Hellhole
- Cover of first edition hardcover.
- Authors: Brian Herbert Kevin J. Anderson
- Cover artist: Stephen Youll
- Language: English
- Genre: Science fiction
- Publisher: Tor Books
- Publication date: March 15, 2011
- Publication place: United States
- Media type: Print (hardcover)
- Pages: 544
- ISBN: 978-0-7653-2269-2
- OCLC: 651912767
- Dewey Decimal: 813.54
- Followed by: Hellhole Awakening Hellhole Inferno

= Hellhole (novel) =

2011 novel by Kevin J. Anderson and Brian Herbert

Hellhole is the first book in the Hellhole science fiction trilogy by American authors Brian Herbert and Kevin J. Anderson.

== Plot summary ==
On the dangerous frontier planet Hellhole, defeated and exiled rebel Gen. Tiber Adolphus continues his honorable opposition to the political scheming and selfish machinations of the Crown Jewel worlds and grandmotherly Diadem Michella Duchenet. Adolphus and his companions work in secret to undermine the royal space travel monopoly and form a coalition of Deep Zone planets. Diadem Michella, embroiled in the schemes of the ancient noble families on the decadent capital planet Sonjeera, is too distracted to recognize the danger Adolphus poses.

=== The Constellation ===
The Crown Jewels are the twenty core planets in the Constellation.
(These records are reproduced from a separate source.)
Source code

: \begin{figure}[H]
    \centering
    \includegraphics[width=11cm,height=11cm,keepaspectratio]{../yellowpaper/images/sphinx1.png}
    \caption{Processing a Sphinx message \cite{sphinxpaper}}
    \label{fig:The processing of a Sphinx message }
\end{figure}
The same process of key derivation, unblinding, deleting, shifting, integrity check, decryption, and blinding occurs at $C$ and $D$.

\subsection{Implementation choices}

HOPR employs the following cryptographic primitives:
They are the most highly populated and considered to be the most civilized. These planets are ruled by nobles who constantly jockey for increased power. The Deep Zone is made up of the fifty-four frontier worlds of the Constellation recently opened for settlement. They are administered by government-appointed Governors and pay constantly increased tribute to the Crown Jewels.

== Characters==
- General Tiber Adolphus: leader of a failed rebellion against the Constellation, now the exiled leader on planet Hallholme.
- Diadem Michella Duchenet: current leader of the Constellation.
- Ishop Heer: Diadem Michella's confidential aide, spy, and hatchet man.
- Sophie Vence: A powerful merchant on Hellhole, in a relationship with Gen. Adolphus.
- Keana Duchenet: Diadem Michella's only heir.
- Lord Louis de Carre: planetary ruler of Vielinger and lover of Keana.
- Christoph de Carre: Lord de Carre's only son and manager of the iperion mines on Vielinger.
- Fernando Neron: new Hellhole colonist
- Vincent Jenet: new Hellhole colonist, sentenced to exile there after being convicted of theft on Orsini.

==Reception==
Publishers Weekly wrote that the "characters are one-dimensional, and the tale has an unsatisfying cliffhanger conclusion", while Booklist found the characters "easy for the reader to believe in, brought to life through not only their own emotions but also the responses and thoughts of the individuals around them ".

==Sequels==
Herbert and Anderson have also published Hellhole Awakening (March 19, 2013) and Hellhole Inferno (August 12, 2014), which complete the trilogy.